Global namespace includes all names from global declarations; that is,
declarations appearing outside of function definitions. What is the proper way
to deal with global namespaces? This problem can be significant, especially with
applications and libraries. Let's investigate how namespaces can help.
Why Use Namespaces?
When programmers use separately compiled modules, name conflicts may occur in
the global namespace. Consider the following geometry.h include file, for
instance.
// geometry.h
struct Point { double x, y; }; // global structure name
double slope(Point, Point); // global function prototype
The compiler enters the names for the Point structure and slope()
function into the global namespace. Suppose a separate geometry.C module
contains the slope() implementation and defines origin, a
global variable.
// geometry.C
#include "geometry.h"
Point origin = { 0, 0 }; // global variable name
double slope(Point a1, Point a2) // function implementation
{ . . . }
Another module mymath.C includes geometry.h. This file contains functions
that call slope(), but it also defines its own variable origin
as global.
// mymath.C
#include "geometry.h"
Point origin = { 10, 10 }; // link error, name defined twice
. . .
There are no compilation errors with these modules. At link time, however,
errors occur because the global name origin is defined twice. Note that
type Point is not the problem here; rather, the global name (origin)
can only be seen once by the linker.
We can easily fix the problem by renaming origin in mymath.C.
Point myorigin = { 10, 10 }; // global variable name
However, this solution is not always possible or desirable. Renaming
origin could affect more than one function defined in mymath.C. With
namespaces, we have more choices. Instead of only two options for names (global
and nonglobal), we divide a global namespace into separate "named"
scopes. This approach lets us access variables from these namespaces with a
special syntax.
The following sections show you how to define namespaces, access members of
namespaces, and bring namespace variables into local scope. Namespaces also let
you create shorthand names (aliases) for longer namespace qualifiers. Namespaces
are particularly helpful with resolving name conflicts when you create class
libraries. We examine this use of namespaces in "Namespaces and
Classes" on page 254.
Namespace Definitions
The keyword namespace defines a namespace.
namespace name {
namespace_body
}
This format creates a namespace with qualifier name. Within the
braces, namespace_body may include variables, function definitions and
prototypes, structures, classes (see "Classes" on page 177), enums,
typedefs, or other namespace definitions (see "Nested Namespaces" on
page 139). Note that a namespace definition does not terminate with a
semicolon.
Namespace definitions appear in header files and in separate modules with
function definitions. Here's an example.
namespace Red { // define namespace Red
int j; // j is a member of namespace Red
void print(int i) // print() is a member of namespace Red
{ cout << "Red::print() = " << i << endl; }
}
namespace Blue { // define namespace Blue
int j; // j is a member of namespace Blue
void print(int); // print() is a member of namespace Blue
}
void sub1() { . . . } // may access Blue and Red namespaces
void sub2() { . . . } // may access Blue and Red namespaces
Namespace Red has two members: integer j and function
print(). Namespace Blue has two members with the same names. Normally,
these definitions clash in global namespace, but separate namespace qualifiers
(Red and Blue) eliminate the problem. Note that a namespace may include function
definitions and function prototypes. The function definitions for
sub1() and sub2() have access to all of the Red and Blue
namespace members, as you will see shortly.
NOTE
Namespace definitions cannot appear inside functions; that is, they must
appear outside functions at global scope.
int sub3() {
namespace Green { // error, defined inside function
char ch;
char buffer[1024];
}
. . .
}
Namespace Extensions
Namespaces are extensible; that is, you can append subsequent declarations to
previously defined namespaces. Namespace extensions may also appear in files
separate from the original namespace definition. The following two definitions
of namespace Blue are equivalent to the definition of namespace BigBlue.
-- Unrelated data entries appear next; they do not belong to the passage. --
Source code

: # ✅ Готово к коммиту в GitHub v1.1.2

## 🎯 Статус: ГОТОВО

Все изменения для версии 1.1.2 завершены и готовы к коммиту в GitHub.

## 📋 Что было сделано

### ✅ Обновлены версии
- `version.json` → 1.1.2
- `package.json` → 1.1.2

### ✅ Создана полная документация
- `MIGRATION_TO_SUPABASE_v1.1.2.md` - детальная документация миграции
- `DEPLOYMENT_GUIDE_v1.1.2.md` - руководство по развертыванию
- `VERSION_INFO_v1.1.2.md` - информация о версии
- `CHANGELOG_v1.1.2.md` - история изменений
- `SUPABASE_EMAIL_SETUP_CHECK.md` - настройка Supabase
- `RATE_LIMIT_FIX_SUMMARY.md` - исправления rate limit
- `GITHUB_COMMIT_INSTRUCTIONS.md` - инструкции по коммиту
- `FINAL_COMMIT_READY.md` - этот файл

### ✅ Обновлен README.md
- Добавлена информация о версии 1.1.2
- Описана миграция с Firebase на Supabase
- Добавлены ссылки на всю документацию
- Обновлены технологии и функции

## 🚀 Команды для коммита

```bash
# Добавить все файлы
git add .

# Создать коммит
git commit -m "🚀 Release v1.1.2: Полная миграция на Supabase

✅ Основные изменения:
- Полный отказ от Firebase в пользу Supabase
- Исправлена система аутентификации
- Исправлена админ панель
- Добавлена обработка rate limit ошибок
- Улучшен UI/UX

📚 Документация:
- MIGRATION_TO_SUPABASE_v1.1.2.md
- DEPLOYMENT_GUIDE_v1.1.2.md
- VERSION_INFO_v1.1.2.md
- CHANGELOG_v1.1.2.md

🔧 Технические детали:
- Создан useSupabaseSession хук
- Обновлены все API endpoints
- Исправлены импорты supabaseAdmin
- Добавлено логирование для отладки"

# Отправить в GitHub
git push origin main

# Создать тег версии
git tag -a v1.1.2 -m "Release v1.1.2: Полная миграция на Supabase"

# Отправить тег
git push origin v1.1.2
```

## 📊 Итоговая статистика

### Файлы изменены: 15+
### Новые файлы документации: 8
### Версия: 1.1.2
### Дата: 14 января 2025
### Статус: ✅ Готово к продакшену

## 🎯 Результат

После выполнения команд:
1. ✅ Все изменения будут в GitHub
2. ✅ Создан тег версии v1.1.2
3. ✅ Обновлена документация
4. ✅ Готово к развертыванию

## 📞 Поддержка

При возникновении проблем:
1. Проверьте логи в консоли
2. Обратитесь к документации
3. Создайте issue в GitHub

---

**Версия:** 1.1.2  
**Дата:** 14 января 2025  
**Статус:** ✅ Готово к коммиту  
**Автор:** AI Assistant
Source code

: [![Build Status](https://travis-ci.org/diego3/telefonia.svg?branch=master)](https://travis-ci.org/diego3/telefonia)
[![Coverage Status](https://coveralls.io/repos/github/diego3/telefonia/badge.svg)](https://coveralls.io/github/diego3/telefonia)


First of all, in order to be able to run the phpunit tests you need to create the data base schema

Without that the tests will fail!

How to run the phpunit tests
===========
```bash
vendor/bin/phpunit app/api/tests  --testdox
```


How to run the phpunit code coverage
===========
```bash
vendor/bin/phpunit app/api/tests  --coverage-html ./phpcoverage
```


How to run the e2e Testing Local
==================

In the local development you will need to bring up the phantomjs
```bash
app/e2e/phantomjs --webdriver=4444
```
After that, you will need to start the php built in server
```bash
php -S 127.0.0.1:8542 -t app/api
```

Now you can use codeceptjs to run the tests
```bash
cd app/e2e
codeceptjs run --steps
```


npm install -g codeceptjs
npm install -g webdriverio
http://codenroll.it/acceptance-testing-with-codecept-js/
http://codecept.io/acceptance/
namespace Blue { // original namespace definition
int j;
void print(int);
}
namespace Blue { // namespace extension
char ch;
char buffer[20];
}
. . .
namespace BigBlue { // equivalent to the above
int j;
void print(int);
char ch;
char buffer[20];
}
When you create a namespace, avoid placing include files inside the namespace
definition.
// myfile.C
namespace math {
#include "geometry.h" // not a good idea
Point origin = { 3, 5 };
. . .
}
This approach creates link errors with other modules that do not include
geometry.h in the same namespace. Instead, define a namespace in the include
file itself, and use namespace extensions for modules that need to add to
it.
// geometry.h
namespace math { // define namespace
struct Point { double x, y; };
double slope(Point, Point);
}
// myfile.C
#include "geometry.h"
namespace math { // namespace extension
Point origin = { 3, 5 };
. . .
}
Accessing Namespace Members
The scope resolution operator (page 67) provides access to namespace
members.
namespace_name::member_name
namespace_name is a previously defined namespace qualifier, and
member_name must be declared inside namespace_name.
Here's an example with our Red and Blue namespaces.
namespace Red { // define namespace Red
int j; // j is a member of namespace Red
void print(int i) // print() is a member of namespace Red
{ cout << "Red::print() = " << i << endl; }
}
namespace Blue { // define namespace Blue
int j; // j is a member of namespace Blue
void print(int); // print() is a member of namespace Blue
}
void Blue::print(int k) {
cout << "Blue::print() = " << k << endl;
}
Outside the Blue namespace definition, the scope resolution operator
associates print() with namespace Blue. Without it, the compiler
defines print() as a global function. Here are several more examples
with variables and function calls.
void sub() {
Red::j = 0; // member of namespace Red
Red::print(5); // member of namespace Red
j = 5; // illegal, no local j defined
int j = 10; // legal, j is a local variable
Blue::j = 5; // member of namespace Blue
}
Inside sub(), the scope operator qualifies the first assignment to
j and the call to print() from namespace Red. The last
assignment uses j from namespace Blue. Without the scope operator and a
namespace qualifier, the compiler reports an error in the second assignment.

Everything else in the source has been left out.